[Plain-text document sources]
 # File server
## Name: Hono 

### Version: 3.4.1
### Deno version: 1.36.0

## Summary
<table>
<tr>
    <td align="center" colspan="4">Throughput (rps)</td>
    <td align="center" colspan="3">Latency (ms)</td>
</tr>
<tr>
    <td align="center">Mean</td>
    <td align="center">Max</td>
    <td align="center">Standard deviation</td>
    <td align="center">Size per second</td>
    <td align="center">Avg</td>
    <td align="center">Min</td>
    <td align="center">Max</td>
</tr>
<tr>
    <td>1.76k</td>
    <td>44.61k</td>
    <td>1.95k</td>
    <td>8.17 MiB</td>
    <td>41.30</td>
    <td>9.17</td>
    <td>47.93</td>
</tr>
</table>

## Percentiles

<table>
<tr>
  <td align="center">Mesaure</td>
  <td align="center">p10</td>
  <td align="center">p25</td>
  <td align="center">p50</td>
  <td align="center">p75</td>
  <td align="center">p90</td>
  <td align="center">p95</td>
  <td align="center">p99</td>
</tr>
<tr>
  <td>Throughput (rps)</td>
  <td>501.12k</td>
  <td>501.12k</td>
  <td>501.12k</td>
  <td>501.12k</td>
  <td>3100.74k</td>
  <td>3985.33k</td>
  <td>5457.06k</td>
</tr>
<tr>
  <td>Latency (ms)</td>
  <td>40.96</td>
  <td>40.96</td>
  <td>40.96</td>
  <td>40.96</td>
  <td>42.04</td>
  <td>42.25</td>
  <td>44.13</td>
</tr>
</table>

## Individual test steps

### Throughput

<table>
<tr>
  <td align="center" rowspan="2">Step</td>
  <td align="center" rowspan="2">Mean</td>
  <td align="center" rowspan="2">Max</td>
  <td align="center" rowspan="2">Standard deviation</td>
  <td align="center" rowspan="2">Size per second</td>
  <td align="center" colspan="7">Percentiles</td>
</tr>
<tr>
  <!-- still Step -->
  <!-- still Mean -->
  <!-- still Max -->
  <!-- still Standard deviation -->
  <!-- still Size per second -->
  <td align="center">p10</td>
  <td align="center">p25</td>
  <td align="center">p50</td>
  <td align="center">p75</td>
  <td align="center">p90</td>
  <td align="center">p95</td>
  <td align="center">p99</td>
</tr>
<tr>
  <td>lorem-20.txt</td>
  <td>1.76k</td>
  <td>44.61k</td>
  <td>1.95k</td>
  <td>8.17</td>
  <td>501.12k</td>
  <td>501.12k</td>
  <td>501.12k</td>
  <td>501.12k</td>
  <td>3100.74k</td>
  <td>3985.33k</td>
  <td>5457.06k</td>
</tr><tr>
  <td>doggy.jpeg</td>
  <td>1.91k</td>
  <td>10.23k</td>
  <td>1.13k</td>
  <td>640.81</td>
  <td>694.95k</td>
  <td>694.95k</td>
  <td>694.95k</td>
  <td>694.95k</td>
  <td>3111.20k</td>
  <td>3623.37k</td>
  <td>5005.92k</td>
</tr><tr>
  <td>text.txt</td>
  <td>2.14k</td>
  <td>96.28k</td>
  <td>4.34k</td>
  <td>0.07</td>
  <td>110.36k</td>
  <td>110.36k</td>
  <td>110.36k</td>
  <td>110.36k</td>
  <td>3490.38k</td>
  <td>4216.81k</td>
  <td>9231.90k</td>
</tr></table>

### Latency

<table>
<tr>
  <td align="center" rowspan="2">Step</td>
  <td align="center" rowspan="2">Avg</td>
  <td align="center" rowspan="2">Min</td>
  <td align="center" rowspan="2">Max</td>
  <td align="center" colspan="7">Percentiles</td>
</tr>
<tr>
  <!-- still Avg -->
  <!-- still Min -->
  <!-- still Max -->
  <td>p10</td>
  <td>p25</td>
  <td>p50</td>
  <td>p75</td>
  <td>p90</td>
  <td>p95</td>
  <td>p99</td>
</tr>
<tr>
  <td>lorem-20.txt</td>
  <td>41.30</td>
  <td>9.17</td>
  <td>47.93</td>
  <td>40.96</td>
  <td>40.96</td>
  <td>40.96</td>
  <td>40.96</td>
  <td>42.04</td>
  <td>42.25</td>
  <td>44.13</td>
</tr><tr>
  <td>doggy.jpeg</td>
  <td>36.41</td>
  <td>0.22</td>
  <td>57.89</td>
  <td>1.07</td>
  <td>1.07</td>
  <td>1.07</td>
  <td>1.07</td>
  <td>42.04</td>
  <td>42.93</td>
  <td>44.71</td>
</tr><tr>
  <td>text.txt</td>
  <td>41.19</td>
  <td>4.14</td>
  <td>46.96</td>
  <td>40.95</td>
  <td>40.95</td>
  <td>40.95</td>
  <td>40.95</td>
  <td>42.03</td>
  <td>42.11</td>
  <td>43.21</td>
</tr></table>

HOW TO COMPLETE THIS TASK →
Set down the records again verbatim, so that each word stays as it is.

SOLUTION →
 # File server
## Name: Hono 

### Version: 3.4.1
### Deno version: 1.36.0

## Summary
<table>
<tr>
    <td align="center" colspan="4">Throughput (rps)</td>
    <td align="center" colspan="3">Latency (ms)</td>
</tr>
<tr>
    <td align="center">Mean</td>
    <td align="center">Max</td>
    <td align="center">Standard deviation</td>
    <td align="center">Size per second</td>
    <td align="center">Avg</td>
    <td align="center">Min</td>
    <td align="center">Max</td>
</tr>
<tr>
    <td>1.76k</td>
    <td>44.61k</td>
    <td>1.95k</td>
    <td>8.17 MiB</td>
    <td>41.30</td>
    <td>9.17</td>
    <td>47.93</td>
</tr>
</table>

## Percentiles

<table>
<tr>
  <td align="center">Mesaure</td>
  <td align="center">p10</td>
  <td align="center">p25</td>
  <td align="center">p50</td>
  <td align="center">p75</td>
  <td align="center">p90</td>
  <td align="center">p95</td>
  <td align="center">p99</td>
</tr>
<tr>
  <td>Throughput (rps)</td>
  <td>501.12k</td>
  <td>501.12k</td>
  <td>501.12k</td>
  <td>501.12k</td>
  <td>3100.74k</td>
  <td>3985.33k</td>
  <td>5457.06k</td>
</tr>
<tr>
  <td>Latency (ms)</td>
  <td>40.96</td>
  <td>40.96</td>
  <td>40.96</td>
  <td>40.96</td>
  <td>42.04</td>
  <td>42.25</td>
  <td>44.13</td>
</tr>
</table>

## Individual test steps

### Throughput

<table>
<tr>
  <td align="center" rowspan="2">Step</td>
  <td align="center" rowspan="2">Mean</td>
  <td align="center" rowspan="2">Max</td>
  <td align="center" rowspan="2">Standard deviation</td>
  <td align="center" rowspan="2">Size per second</td>
  <td align="center" colspan="7">Percentiles</td>
</tr>
<tr>
  <!-- still Step -->
  <!-- still Mean -->
  <!-- still Max -->
  <!-- still Standard deviation -->
  <!-- still Size per second -->
  <td align="center">p10</td>
  <td align="center">p25</td>
  <td align="center">p50</td>
  <td align="center">p75</td>
  <td align="center">p90</td>
  <td align="center">p95</td>
  <td align="center">p99</td>
</tr>
<tr>
  <td>lorem-20.txt</td>
  <td>1.76k</td>
  <td>44.61k</td>
  <td>1.95k</td>
  <td>8.17</td>
  <td>501.12k</td>
  <td>501.12k</td>
  <td>501.12k</td>
  <td>501.12k</td>
  <td>3100.74k</td>
  <td>3985.33k</td>
  <td>5457.06k</td>
</tr><tr>
  <td>doggy.jpeg</td>
  <td>1.91k</td>
  <td>10.23k</td>
  <td>1.13k</td>
  <td>640.81</td>
  <td>694.95k</td>
  <td>694.95k</td>
  <td>694.95k</td>
  <td>694.95k</td>
  <td>3111.20k</td>
  <td>3623.37k</td>
  <td>5005.92k</td>
</tr><tr>
  <td>text.txt</td>
  <td>2.14k</td>
  <td>96.28k</td>
  <td>4.34k</td>
  <td>0.07</td>
  <td>110.36k</td>
  <td>110.36k</td>
  <td>110.36k</td>
  <td>110.36k</td>
  <td>3490.38k</td>
  <td>4216.81k</td>
  <td>9231.90k</td>
</tr></table>

### Latency

<table>
<tr>
  <td align="center" rowspan="2">Step</td>
  <td align="center" rowspan="2">Avg</td>
  <td align="center" rowspan="2">Min</td>
  <td align="center" rowspan="2">Max</td>
  <td align="center" colspan="7">Percentiles</td>
</tr>
<tr>
  <!-- still Avg -->
  <!-- still Min -->
  <!-- still Max -->
  <td>p10</td>
  <td>p25</td>
  <td>p50</td>
  <td>p75</td>
  <td>p90</td>
  <td>p95</td>
  <td>p99</td>
</tr>
<tr>
  <td>lorem-20.txt</td>
  <td>41.30</td>
  <td>9.17</td>
  <td>47.93</td>
  <td>40.96</td>
  <td>40.96</td>
  <td>40.96</td>
  <td>40.96</td>
  <td>42.04</td>
  <td>42.25</td>
  <td>44.13</td>
</tr><tr>
  <td>doggy.jpeg</td>
  <td>36.41</td>
  <td>0.22</td>
  <td>57.89</td>
  <td>1.07</td>
  <td>1.07</td>
  <td>1.07</td>
  <td>1.07</td>
  <td>42.04</td>
  <td>42.93</td>
  <td>44.71</td>
</tr><tr>
  <td>text.txt</td>
  <td>41.19</td>
  <td>4.14</td>
  <td>46.96</td>
  <td>40.95</td>
  <td>40.95</td>
  <td>40.95</td>
  <td>40.95</td>
  <td>42.03</td>
  <td>42.11</td>
  <td>43.21</td>
</tr></table>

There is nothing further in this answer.